Pero el mal puede prevenirse, a través de la transformación del ambiente obesogénico, promoviendo el consumo de alimentos nutritivos y el aumento de la actividad física.

Uno de los problemas es que el país se ha convertido en uno de los mayores consumidores de refrescos o gaseosas, que tienen una alta carga de endulzantes. “La Argentina es el país que más bebidas azucaradas per cápita consume en el mundo”, reconoció el secretario de Salud de la Nación.

Los nutricionistas sostienen que las calorías aportadas por las bebidas azucaradas tienen poco valor nutricional y pueden no proporcionar la misma sensación de plenitud que ofrece el alimento sólido. Como resultado, puede aumentar el consumo total de energía, lo que a su vez puede llevar a un aumento malsano de peso.

Para identificar el sobrepeso y la obesidad en los adultos se utiliza el índice de masa corporal (IMC), mediante el cual se divide el peso de una persona en kilos por el cuadrado de su talla en metros (kg/m2).

De acuerdo a la definición de la Organización Mundial de la Salud (OMS), un IMC igual o superior a 25 determina sobrepeso y un IMC igual o superior a 30 determina obesidad.

Básicamente, el sobrepeso y la obesidad son producto de una alteración en el balance de energía entre las calorías consumidas y gastadas.

En la actualidad, dos factores producen un desbalance en el organismo. Por un lado -un aumento en la ingesta de alimentos hipercalóricos que son ricos en grasa, sal y azúcares simples pero pobres en fibra, vitaminas, minerales y otros micronutrientes.

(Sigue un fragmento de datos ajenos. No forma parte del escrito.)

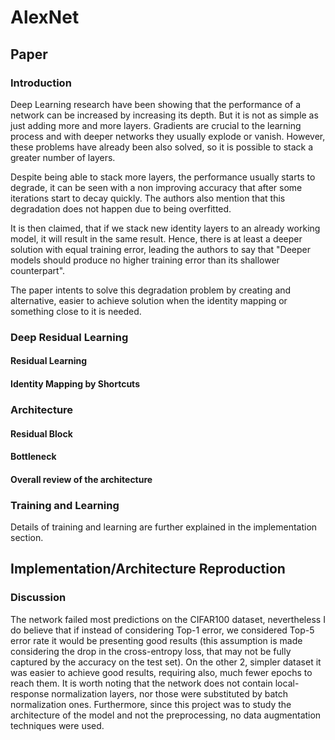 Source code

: # AlexNet 

## Paper 


### Introduction 

Deep Learning research have been showing that the performance of a network can be increased by increasing its depth. 
But it is not as simple as just adding more and more layers. Gradients are crucial to the learning process and with deeper
networks they usually explode or vanish. However, these problems have already been also solved, so it is possible to stack 
a greater number of layers.

Despite being able to stack more layers, the performance usually starts to degrade, it can be seen with a non improving
accuracy that after some iterations start to decay quickly. The authors also mention that this degradation does not happen 
due to being overfitted.

It is then claimed, that if we stack new identity layers to an already working model, it will result in the same result.
Hence, there is at least a deeper solution with equal training error, leading the authors to say that "Deeper models 
should produce no higher training error than its shallower counterpart".

The paper intents to solve this degradation problem by creating and alternative, easier to achieve solution when the 
identity mapping or something close to it is needed. 

### Deep Residual Learning 

#### Residual Learning 

#### Identity Mapping by Shortcuts


### Architecture 

#### Residual Block

#### Bottleneck

#### Overall review of the architecture 



### Training and Learning 

Details of training and learning are further explained in the implementation section.


## Implementation/Architecture Reproduction 


### Discussion 

The network failed most predictions on the CIFAR100 dataset, nevertheless I do believe that if instead of considering Top-1 error, we considered Top-5 error rate it would be presenting good results (this assumption is made considering the drop in the cross-entropy loss, that may not be fully captured by the accuracy on the test set). On the other 2, simpler dataset it was easier to achieve good results, requiring also, much fewer epochs to reach them. It is worth noting that the network does not contain local-response normalization layers, nor those were substituted by batch normalization ones. Furthermore, since this project was to study the architecture of the model and not the preprocessing, no data augmentation techniques were used. 

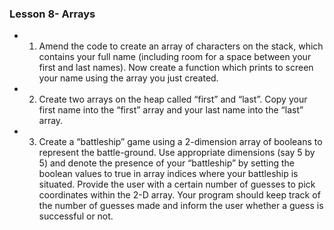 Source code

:  ### Lesson 8- Arrays
 
 - 1. Amend the code to create an array of characters on the stack, which contains your full name
 (including room for a space between your first and last names). Now create a function which
 prints to screen your name using the array you just created.

 - 2. Create two arrays on the heap called “first” and “last”. Copy your first name into the “first”
 array and your last name into the “last” array.

 - 3. Create a “battleship” game using a 2-dimension array of booleans to represent the battle-ground.
 Use appropriate dimensions (say 5 by 5) and denote the presence of your “battleship” by setting
 the boolean values to true in array indices where your battleship is situated. Provide the user
 with a certain number of guesses to pick coordinates within the 2-D array. Your program should
 keep track of the number of guesses made and inform the user whether a guess is successful or
 not.

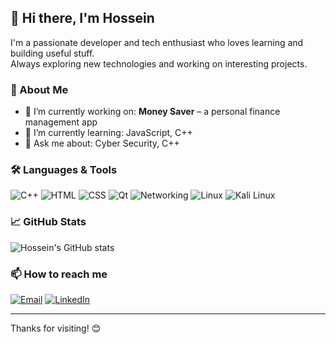 ## 👋 Hi there, I'm Hossein

I'm a passionate developer and tech enthusiast who loves learning and building useful stuff.  
Always exploring new technologies and working on interesting projects.

### 🚀 About Me
- 🔭 I’m currently working on: **Money Saver** – a personal finance management app
- 🌱 I’m currently learning: JavaScript, C++
- 💬 Ask me about: Cyber Security, C++

### 🛠️ Languages & Tools
![C++](https://img.shields.io/badge/C++-00599C?style=flat&logo=c%2B%2B&logoColor=white)
![HTML](https://img.shields.io/badge/HTML5-E34F26?style=flat&logo=html5&logoColor=white)
![CSS](https://img.shields.io/badge/CSS3-1572B6?style=flat&logo=css3&logoColor=white)
![Qt](https://img.shields.io/badge/Qt-41CD52?style=flat&logo=qt&logoColor=white)
![Networking](https://img.shields.io/badge/Networking-CCNA-blue?style=flat&logo=cisco&logoColor=white)
![Linux](https://img.shields.io/badge/Linux-FCC624?style=flat&logo=linux&logoColor=black)
![Kali Linux](https://img.shields.io/badge/Kali_Linux-557C94?style=flat&logo=kalilinux&logoColor=white)

### 📈 GitHub Stats
![Hossein's GitHub stats](https://github-readme-stats.vercel.app/api?username=hosseinesfahani&show_icons=true&theme=radical)

### 📫 How to reach me
[![Email](https://img.shields.io/badge/Email-D14836?style=flat&logo=gmail&logoColor=white)](mailto:vshosseingithub@gmail.com)
[![LinkedIn](https://img.shields.io/badge/LinkedIn-0077B5?style=flat&logo=linkedin&logoColor=white)](https://www.linkedin.com/in/hossein-esfahani-79b6a6370)

---

Thanks for visiting! 😊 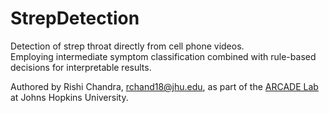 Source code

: # StrepDetection

Detection of strep throat directly from cell phone videos.  
Employing intermediate symptom classification combined with rule-based decisions for interpretable results.  

Authored by Rishi Chandra, rchand18@jhu.edu, as part of the [ARCADE Lab](https://arcade.cs.jhu.edu/) at Johns Hopkins University.  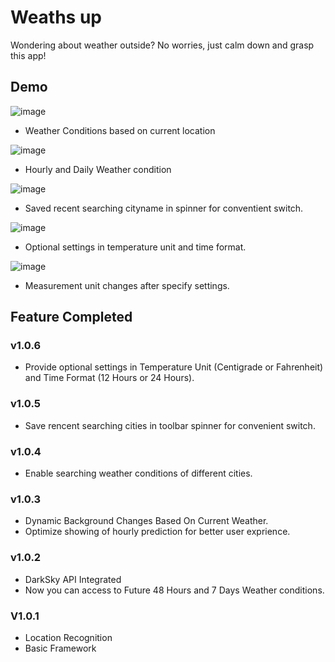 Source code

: # Weaths up

Wondering about weather outside? No worries, just calm down and grasp this app!



## Demo


![image](https://github.com/zaneran/Weaths_up/raw/master/raw/image_folder/First_page.png)
* Weather Conditions based on current location

![image](https://github.com/zaneran/Weaths_up/raw/master/raw/image_folder/hourly_folded.png)
* Hourly and Daily Weather condition

![image](https://github.com/zaneran/Weaths_up/raw/master/raw/image_folder/spinner_dropping.png)
* Saved recent searching cityname in spinner for conventient switch.

![image](https://github.com/zaneran/Weaths_up/raw/master/raw/image_folder/Setting.png)
* Optional settings in temperature unit and time format.

![image](https://github.com/zaneran/Weaths_up/raw/master/raw/image_folder/After_Setting.png)
* Measurement unit changes after specify settings.

## Feature Completed

### v1.0.6

* Provide optional settings in Temperature Unit (Centigrade or Fahrenheit) and Time Format (12 Hours or 24 Hours).

### v1.0.5

* Save rencent searching cities in toolbar spinner for convenient switch.

### v1.0.4

* Enable searching weather conditions of different cities.

### v1.0.3

* Dynamic Background Changes Based On Current Weather.
* Optimize showing of hourly prediction for better user exprience.

### v1.0.2

* DarkSky API Integrated
* Now you can access to Future 48 Hours and 7 Days Weather conditions.

### V1.0.1

* Location Recognition
* Basic Framework
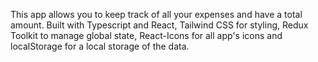 This app allows you to keep track of all your expenses and have a total amount.
Built with Typescript and React, Tailwind CSS for styling, Redux Toolkit to manage global state, React-Icons for all app's icons and localStorage for a local storage of the data.
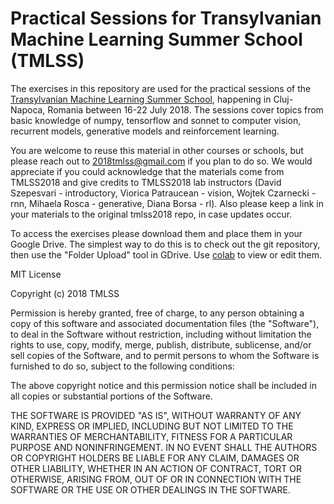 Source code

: # Practical Sessions for Transylvanian Machine Learning Summer School (TMLSS)

The exercises in this repository are used for the practical sessions of the [Transylvanian Machine Learning Summer School](https://tmlss.ro), happening in Cluj-Napoca, Romania between 16-22 July 2018. The sessions cover topics from basic knowledge of numpy, tensorflow and sonnet to computer vision, recurrent models, generative models and reinforcement learning.

You are welcome to reuse this material in other courses or schools, but please reach out to 2018tmlss@gmail.com if you plan to do so. We would appreciate if you could acknowledge that the materials come from TMLSS2018 and give credits to TMLSS2018 lab instructors (David Szepesvari - introductory, Viorica Patraucean - vision, Wojtek Czarnecki - rnn, Mihaela Rosca - generative, Diana Borsa - rl).  Also please keep a link in your materials to the original tmlss2018 repo, in case updates occur.

To access the exercises please download them and place them in your Google Drive. The simplest way to do this is to check out the git repository, then use the "Folder Upload" tool in GDrive. Use [colab](https://colab.research.google.com) to view or edit them.

MIT License

Copyright (c) 2018 TMLSS

Permission is hereby granted, free of charge, to any person obtaining a copy
of this software and associated documentation files (the "Software"), to deal
in the Software without restriction, including without limitation the rights
to use, copy, modify, merge, publish, distribute, sublicense, and/or sell
copies of the Software, and to permit persons to whom the Software is
furnished to do so, subject to the following conditions:

The above copyright notice and this permission notice shall be included in all
copies or substantial portions of the Software.

THE SOFTWARE IS PROVIDED "AS IS", WITHOUT WARRANTY OF ANY KIND, EXPRESS OR
IMPLIED, INCLUDING BUT NOT LIMITED TO THE WARRANTIES OF MERCHANTABILITY,
FITNESS FOR A PARTICULAR PURPOSE AND NONINFRINGEMENT. IN NO EVENT SHALL THE
AUTHORS OR COPYRIGHT HOLDERS BE LIABLE FOR ANY CLAIM, DAMAGES OR OTHER
LIABILITY, WHETHER IN AN ACTION OF CONTRACT, TORT OR OTHERWISE, ARISING FROM,
OUT OF OR IN CONNECTION WITH THE SOFTWARE OR THE USE OR OTHER DEALINGS IN THE
SOFTWARE.
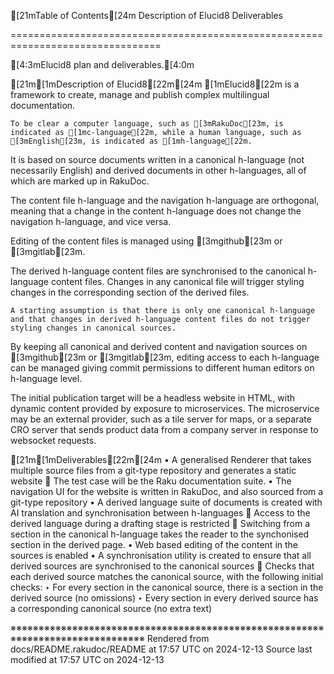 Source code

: [21mTable of Contents[24m
Description of Elucid8
Deliverables



================================================================================

[4:3mElucid8 plan and deliverables.[4:0m


[21m[1mDescription of Elucid8[22m[24m
[1mElucid8[22m is a framework to create, manage and publish complex multilingual documentation. 

	To be clear a computer language, such as [3mRakuDoc[23m, is indicated as [1mc-language[22m, while a human language, such as [3mEnglish[23m, is indicated as [1mh-language[22m. 



It is based on source documents written in a canonical h-language (not necessarily English) and derived documents in other h-languages, all of which are marked up in RakuDoc. 

The content file h-language and the navigation h-language are orthogonal, meaning that a change in the content h-language does not change the navigation h-language, and vice versa. 

Editing of the content files is managed using [3mgithub[23m or [3mgitlab[23m. 

The derived h-language content files are synchronised to the canonical h-language content files. Changes in any canonical file will trigger styling changes in the corresponding section of the derived files. 

	A starting assumption is that there is only one canonical h-language and that changes in derived h-language content files do not trigger styling changes in canonical sources.

By keeping all canonical and derived content and navigation sources on [3mgithub[23m or [3mgitlab[23m, editing access to each h-language can be managed giving commit permissions to different human editors on h-language level. 

The initial publication target will be a headless website in HTML, with dynamic content provided by exposure to microservices. The microservice may be an external provider, such as a tile server for maps, or a separate CRO server that sends product data from a company server in response to websocket requests. 


[21m[1mDeliverables[22m[24m • A generalised Renderer that takes multiple source files from a git-type repository and generates a static website
  ▹ The test case will be the Raku documentation suite.
 • The navigation UI for the website is written in RakuDoc, and also sourced from a git-type repository
 • A derived language suite of documents is created with AI translation and synchronisation between h-languages
  ▹ Access to the derived language during a drafting stage is restricted
  ▹ Switching from a section in the canonical h-language takes the reader to the synchonised section in the derived page.
 • Web based editing of the content in the sources is enabled
 • A synchronisation utility is created to ensure that all derived sources are synchronised to the canonical sources
  ▹ Checks that each derived source matches the canonical source, with the following initial checks:
   ‣ For every section in the canonical source, there is a section in the derived source (no omissions)
   ‣ Every section in every derived source has a corresponding canonical source (no extra text)



※※※※※※※※※※※※※※※※※※※※※※※※※※※※※※※※※※※※※※※※※※※※※※※※※※※※※※※※※※※※※※※※※※※※※※※※※※※※※※※※
Rendered from docs/README.rakudoc/README at 17:57 UTC on 2024-12-13
Source last modified at 17:57 UTC on 2024-12-13

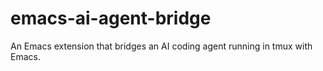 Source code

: # emacs-ai-agent-bridge
An Emacs extension that bridges an AI coding agent running in tmux with Emacs.
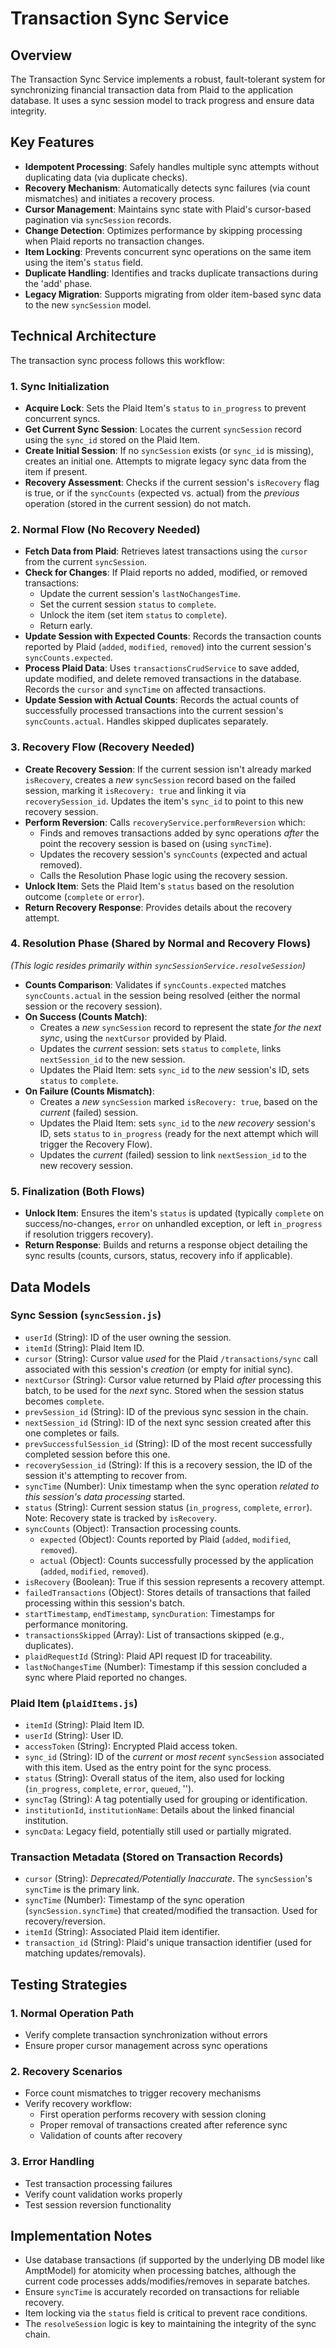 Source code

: # Transaction Sync Service

## Overview

The Transaction Sync Service implements a robust, fault-tolerant system for synchronizing financial transaction data from Plaid to the application database. It uses a sync session model to track progress and ensure data integrity.

## Key Features

- **Idempotent Processing**: Safely handles multiple sync attempts without duplicating data (via duplicate checks).
- **Recovery Mechanism**: Automatically detects sync failures (via count mismatches) and initiates a recovery process.
- **Cursor Management**: Maintains sync state with Plaid's cursor-based pagination via `syncSession` records.
- **Change Detection**: Optimizes performance by skipping processing when Plaid reports no transaction changes.
- **Item Locking**: Prevents concurrent sync operations on the same item using the item's `status` field.
- **Duplicate Handling**: Identifies and tracks duplicate transactions during the 'add' phase.
- **Legacy Migration**: Supports migrating from older item-based sync data to the new `syncSession` model.

## Technical Architecture

The transaction sync process follows this workflow:

### 1. Sync Initialization

- **Acquire Lock**: Sets the Plaid Item's `status` to `in_progress` to prevent concurrent syncs.
- **Get Current Sync Session**: Locates the current `syncSession` record using the `sync_id` stored on the Plaid Item.
- **Create Initial Session**: If no `syncSession` exists (or `sync_id` is missing), creates an initial one. Attempts to migrate legacy sync data from the item if present.
- **Recovery Assessment**: Checks if the current session's `isRecovery` flag is true, or if the `syncCounts` (expected vs. actual) from the *previous* operation (stored in the current session) do not match.

### 2. Normal Flow (No Recovery Needed)

- **Fetch Data from Plaid**: Retrieves latest transactions using the `cursor` from the current `syncSession`.
- **Check for Changes**: If Plaid reports no added, modified, or removed transactions:
    - Update the current session's `lastNoChangesTime`.
    - Set the current session `status` to `complete`.
    - Unlock the item (set item `status` to `complete`).
    - Return early.
- **Update Session with Expected Counts**: Records the transaction counts reported by Plaid (`added`, `modified`, `removed`) into the current session's `syncCounts.expected`.
- **Process Plaid Data**: Uses `transactionsCrudService` to save added, update modified, and delete removed transactions in the database. Records the `cursor` and `syncTime` on affected transactions.
- **Update Session with Actual Counts**: Records the actual counts of successfully processed transactions into the current session's `syncCounts.actual`. Handles skipped duplicates separately.

### 3. Recovery Flow (Recovery Needed)

- **Create Recovery Session**: If the current session isn't already marked `isRecovery`, creates a *new* `syncSession` record based on the failed session, marking it `isRecovery: true` and linking it via `recoverySession_id`. Updates the item's `sync_id` to point to this new recovery session.
- **Perform Reversion**: Calls `recoveryService.performReversion` which:
    - Finds and removes transactions added by sync operations *after* the point the recovery session is based on (using `syncTime`).
    - Updates the recovery session's `syncCounts` (expected and actual removed).
    - Calls the Resolution Phase logic using the recovery session.
- **Unlock Item**: Sets the Plaid Item's `status` based on the resolution outcome (`complete` or `error`).
- **Return Recovery Response**: Provides details about the recovery attempt.

### 4. Resolution Phase (Shared by Normal and Recovery Flows)

*(This logic resides primarily within `syncSessionService.resolveSession`)*

- **Counts Comparison**: Validates if `syncCounts.expected` matches `syncCounts.actual` in the session being resolved (either the normal session or the recovery session).
- **On Success (Counts Match)**:
    - Creates a *new* `syncSession` record to represent the state *for the next sync*, using the `nextCursor` provided by Plaid.
    - Updates the *current* session: sets `status` to `complete`, links `nextSession_id` to the new session.
    - Updates the Plaid Item: sets `sync_id` to the *new* session's ID, sets `status` to `complete`.
- **On Failure (Counts Mismatch)**:
    - Creates a *new* `syncSession` marked `isRecovery: true`, based on the *current* (failed) session.
    - Updates the Plaid Item: sets `sync_id` to the *new recovery* session's ID, sets `status` to `in_progress` (ready for the next attempt which will trigger the Recovery Flow).
    - Updates the *current* (failed) session to link `nextSession_id` to the new recovery session.

### 5. Finalization (Both Flows)

- **Unlock Item**: Ensures the item's `status` is updated (typically `complete` on success/no-changes, `error` on unhandled exception, or left `in_progress` if resolution triggers recovery).
- **Return Response**: Builds and returns a response object detailing the sync results (counts, cursors, status, recovery info if applicable).

## Data Models

### Sync Session (`syncSession.js`)

- `userId` (String): ID of the user owning the session.
- `itemId` (String): Plaid Item ID.
- `cursor` (String): Cursor value *used* for the Plaid `/transactions/sync` call associated with this session's *creation* (or empty for initial sync).
- `nextCursor` (String): Cursor value returned by Plaid *after* processing this batch, to be used for the *next* sync. Stored when the session status becomes `complete`.
- `prevSession_id` (String): ID of the previous sync session in the chain.
- `nextSession_id` (String): ID of the next sync session created after this one completes or fails.
- `prevSuccessfulSession_id` (String): ID of the most recent successfully completed session before this one.
- `recoverySession_id` (String): If this is a recovery session, the ID of the session it's attempting to recover from.
- `syncTime` (Number): Unix timestamp when the sync operation *related to this session's data processing* started.
- `status` (String): Current session status (`in_progress`, `complete`, `error`). Note: Recovery state is tracked by `isRecovery`.
- `syncCounts` (Object): Transaction processing counts.
    - `expected` (Object): Counts reported by Plaid (`added`, `modified`, `removed`).
    - `actual` (Object): Counts successfully processed by the application (`added`, `modified`, `removed`).
- `isRecovery` (Boolean): True if this session represents a recovery attempt.
- `failedTransactions` (Object): Stores details of transactions that failed processing within this session's batch.
- `startTimestamp`, `endTimestamp`, `syncDuration`: Timestamps for performance monitoring.
- `transactionsSkipped` (Array): List of transactions skipped (e.g., duplicates).
- `plaidRequestId` (String): Plaid API request ID for traceability.
- `lastNoChangesTime` (Number): Timestamp if this session concluded a sync where Plaid reported no changes.

### Plaid Item (`plaidItems.js`)

- `itemId` (String): Plaid Item ID.
- `userId` (String): User ID.
- `accessToken` (String): Encrypted Plaid access token.
- `sync_id` (String): ID of the *current* or *most recent* `syncSession` associated with this item. Used as the entry point for the sync process.
- `status` (String): Overall status of the item, also used for locking (`in_progress`, `complete`, `error`, `queued`, '').
- `syncTag` (String): A tag potentially used for grouping or identification.
- `institutionId`, `institutionName`: Details about the linked financial institution.
- `syncData`: Legacy field, potentially still used or partially migrated.

### Transaction Metadata (Stored on Transaction Records)

- `cursor` (String): *Deprecated/Potentially Inaccurate*. The `syncSession`'s `syncTime` is the primary link.
- `syncTime` (Number): Timestamp of the sync operation (`syncSession.syncTime`) that created/modified the transaction. Used for recovery/reversion.
- `itemId` (String): Associated Plaid item identifier.
- `transaction_id` (String): Plaid's unique transaction identifier (used for matching updates/removals).

## Testing Strategies

### 1. Normal Operation Path

- Verify complete transaction synchronization without errors
- Ensure proper cursor management across sync operations

### 2. Recovery Scenarios

- Force count mismatches to trigger recovery mechanisms
- Verify recovery workflow:
  - First operation performs recovery with session cloning
  - Proper removal of transactions created after reference sync
  - Validation of counts after recovery

### 3. Error Handling

- Test transaction processing failures
- Verify count validation works properly
- Test session reversion functionality

## Implementation Notes

- Use database transactions (if supported by the underlying DB model like AmptModel) for atomicity when processing batches, although the current code processes adds/modifies/removes in separate batches.
- Ensure `syncTime` is accurately recorded on transactions for reliable recovery.
- Item locking via the `status` field is critical to prevent race conditions.
- The `resolveSession` logic is key to maintaining the integrity of the sync chain. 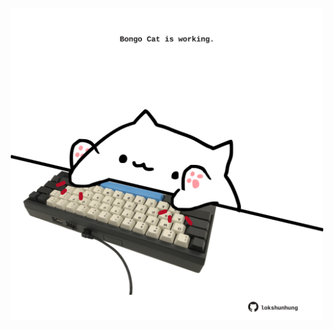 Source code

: <!-- built at 21/03/2025, 14:00:32 UTC -->
<p align="center">
  <img width="500" height="500" src="./ReadmeImage.svg">
</p>
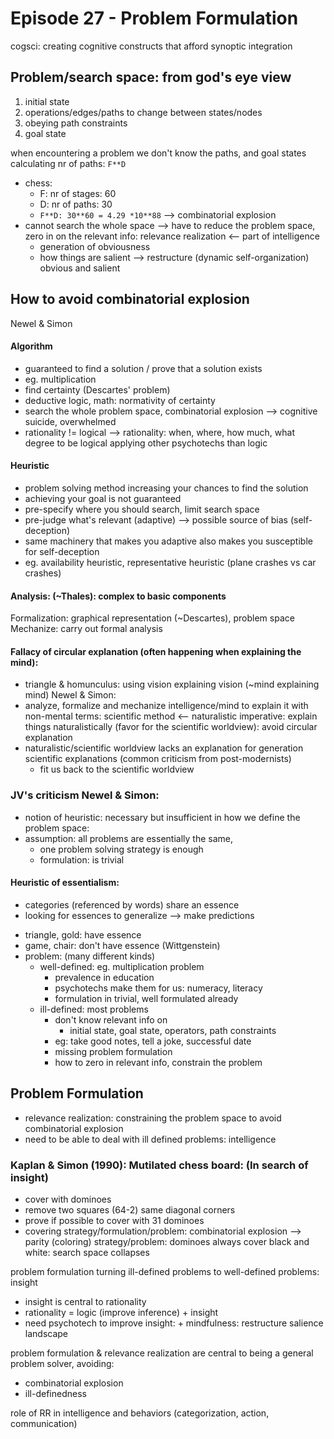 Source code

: # Episode 27 - Problem Formulation

cogsci: creating cognitive constructs that afford synoptic integration

## Problem/search space: from god's eye view
1. initial state
2. operations/edges/paths to change between states/nodes
3. obeying path constraints
4. goal state

when encountering a problem we don't know the paths, and goal states
calculating nr of paths: `F**D`
+ chess:
     + F: nr of stages: 60
     + D: nr of paths: 30
     + `F**D: 30**60 = 4.29 *10**88`
     --> combinatorial explosion
+ cannot search the whole space --> have to reduce the problem space, zero in on the relevant info: relevance realization
<-- part of intelligence
    + generation of obviousness
    + how things are salient
--> restructure (dynamic self-organization) obvious and salient

## How to avoid combinatorial explosion
Newel & Simon

#### Algorithm

+ guaranteed to find a solution / prove that a solution exists
+ eg. multiplication
+ find certainty (Descartes' problem)
+ deductive logic, math: normativity of certainty
+ search the whole problem space, combinatorial explosion
--> cognitive suicide, overwhelmed
+ rationality != logical
--> rationality: when, where, how much, what degree to be logical
     applying other psychotechs than logic
     
#### Heuristic

+ problem solving method increasing your chances to find the solution
+ achieving your goal is not guaranteed
+ pre-specify where you should search, limit search space
+ pre-judge what's relevant (adaptive)  --> possible source of bias (self-deception)
+ same machinery that makes you adaptive also makes you susceptible for self-deception
+ eg. availability heuristic, representative heuristic (plane crashes vs car crashes)

#### Analysis: (~Thales): complex to basic components
Formalization: graphical representation (~Descartes), problem space
Mechanize: carry out formal analysis

#### Fallacy of circular explanation (often happening when explaining the mind):
+ triangle & homunculus: using vision explaining vision (~mind explaining mind)
Newel & Simon:
+ analyze, formalize and mechanize intelligence/mind to explain it with non-mental terms: scientific method
<-- naturalistic imperative: explain things naturalistically (favor for the scientific worldview): avoid circular explanation
+ naturalistic/scientific worldview lacks an explanation for generation scientific explanations (common criticism from post-modernists)
    + fit us back to the scientific worldview

### JV's criticism Newel & Simon:
+ notion of heuristic: necessary but insufficient in how we define the problem space:
+ assumption: all problems are essentially the same,
    + one problem solving strategy is enough
    + formulation: is trivial
    
#### Heuristic of essentialism:
* categories (referenced by words) share an essence
* looking for essences to generalize --> make predictions
+ triangle, gold: have essence
+ game, chair: don't have essence (Wittgenstein)
+ problem: (many different kinds)
    + well-defined: eg. multiplication problem
         + prevalence in education
         + psychotechs make them for us: numeracy, literacy
         + formulation in trivial, well formulated already
    + ill-defined: most problems
         + don't know relevant info on
             + initial state, goal state, operators, path constraints
         + eg: take good notes, tell a joke, successful date
         + missing problem formulation
         + how to zero in relevant info, constrain the problem

## Problem Formulation
+ relevance realization: constraining the problem space to avoid combinatorial explosion
+ need to be able to deal with ill defined problems: intelligence

### Kaplan & Simon (1990): Mutilated chess board: (In search of insight)

+ cover with dominoes
+ remove two squares (64-2) same diagonal corners
+ prove if possible to cover with 31 dominoes
+ covering strategy/formulation/problem: combinatorial explosion
--> parity (coloring) strategy/problem: dominoes always cover black and white: search space collapses

problem formulation turning ill-defined problems to well-defined problems: insight
+ insight is central to rationality
+ rationality = logic (improve inference) + insight
+ need psychotech to improve insight:
      + mindfulness: restructure salience landscape

problem formulation & relevance realization are central to being a general problem solver, avoiding:
+ combinatorial explosion
+ ill-definedness

role of RR in intelligence and behaviors (categorization, action, communication)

Y al mismo tiempo un descenso en la actividad física como resultado de la naturaleza cada vez más sedentaria de muchas formas de trabajo, de los nuevos modos de desplazamiento y de una creciente urbanización.

De lo que se trata, en el fondo, es de equilibrar el consumo con el gasto de energía. Con respecto a las campañas de prevención, los especialistas argumentan que hay que hace foco en la educación, empezando en los colegios.